ENTEROVIRUS INFECTION

 

Aim: To know diagnostic criteria of Enterovirus infection in children, how to examine the child with Enterovirus infection and prove the diagnosis, differentiate, give the individual treatment and prophylaxis.

Professional motivation: ECHO and Coxsackie's viruses cause several acute infections, that have wide spectrum of clinical features: from low-grade fever and asymptomatic carrying up to severe meningoencephalitis, myocarditis and other. That's why, knowledge of Enterovirus infection diagnostic criteria, treatment and prophylaxis is very actual.

Basic Level:

1. To know how to ask complaints, disease history and life history in children (Propedeutic
Pediatrics).

2. To perform clinical examination of the child (Propedeutic Pediatrics).
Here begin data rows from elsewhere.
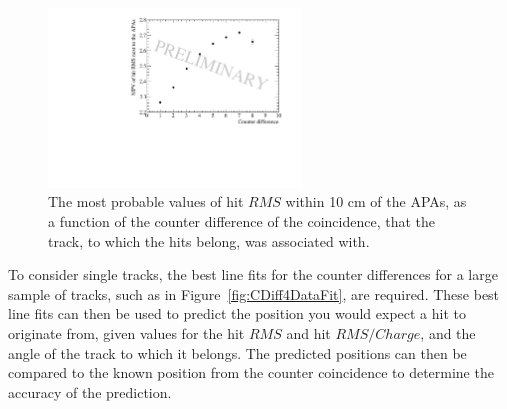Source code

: \begin{figure}
  \centering
  \includegraphics[width=0.6\textwidth]{InterceptCanvasData}
  \caption[The angular dependence of diffusion in the 35 ton dataset for hits within 10 cm of the APAs]
          {The most probable values of hit $RMS$ within 10 cm of the APAs, as a function of the counter difference of the coincidence, that the track, to which the hits belong, was associated with.}
  \label{fig:DiffData_AngFit}
\end{figure}

To consider single tracks, the best line fits for the counter differences for a large sample of tracks, such as in Figure~\ref{fig:CDiff4DataFit}, are required. These best line fits can then be used to predict the position you would expect a hit to originate from, given values for the hit $RMS$ and hit $RMS/Charge$, and the angle of the track to which it belongs. The predicted positions can then be compared to the known position from the counter coincidence to determine the accuracy of the prediction. \\


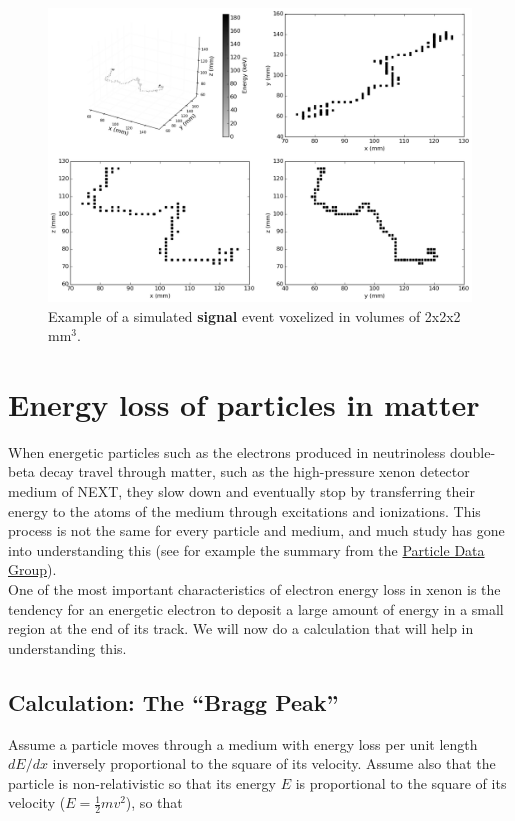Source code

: \documentclass[10pt]{article}
\begin{document}
\begin{figure}[!ht]
	\centering
	\includegraphics[scale=0.4]{fig/plt_dnn3d_NEXT100_Paolina222_v2x2x2_r200x200x200_si_2.png}
	\caption{\label{fig_siexample}Example of a simulated \textbf{signal} event voxelized in volumes of 2x2x2 mm$^3$.}
\end{figure}

\section{Energy loss of particles in matter}
\noindent When energetic particles such as the electrons produced in neutrinoless double-beta decay travel through matter, such as the high-pressure xenon detector medium of NEXT, they
slow down and eventually stop by transferring their energy to the atoms of the medium through excitations and ionizations.  This process is not the same for every particle and medium, and much
study has gone into understanding this (see for example the summary from the \href{http://pdg.lbl.gov/2014/reviews/rpp2014-rev-passage-particles-matter.pdf}{Particle Data Group}).\\

\noindent One of the most important characteristics of electron energy loss in xenon is the tendency for an energetic electron to deposit a large amount of energy in a small region at the end
of its track.  We will now do a calculation that will help in understanding this.\\

\subsection{Calculation: The ``Bragg Peak''}
\noindent Assume a particle moves through a medium with energy loss per unit length $dE/dx$ inversely proportional to the square of its velocity.  Assume also that the particle is 
non-relativistic so that its energy $E$ is proportional to the square of its velocity ($E = \frac{1}{2}mv^{2}$), so that
\end{document}
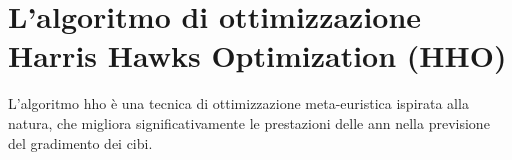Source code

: \section{L'algoritmo di ottimizzazione Harris Hawks Optimization (HHO)}
\noindent

L'algoritmo \gls{hho} è una tecnica di ottimizzazione meta-euristica ispirata alla natura, che migliora significativamente le prestazioni delle \gls{ann} nella previsione del gradimento dei cibi.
3. To know microbiology, pathophysiology, and pathomorphology of Enterovirus infection (microbiology, pathophysiology, pathomorphology).

4. To diagnose Enterovirus infection after clinical and laboratory examination of the child (infectious diseases, Propedeutic Pediatrics, microbiology, pathophysiology).

5. To give etiologic, pathogenetic, and symptomatic treatment (pharmacology).

 

Students' Independent Study Program

Objectives for students' independent studies

You should prepare for the practical class using the existing textbook and lectures. Special attention should be paid to the following:

1. Etiology, epidemiology, pathogenesis, pathomorphology of Enterovirus infection.

2. Classification of Enterovirus infection.

3. Main diagnostic criteria of Enterovirus infection.

4. Differential diagnosis of Enterovirus infection.

5. Enterovirus infection treatment and prophylaxis.

 

Enterovirus infections (ECHO and Coxsackie's infections) a group of an acute diseases caused by ECHO and Coxsackie's enteroviruses, that are characterized by the variety of clinical displays from the mild fever and simple carrying of virus to protracted meningoencephalitis, myocarditis, myalgia and other.

Etiology: ECHO and Coxsackie's enteroviruses.

Epidemiology:

• The source of infection are patients and viral carriers.

• The mechanism of transmission is droplet, fecal-oral, transpacental.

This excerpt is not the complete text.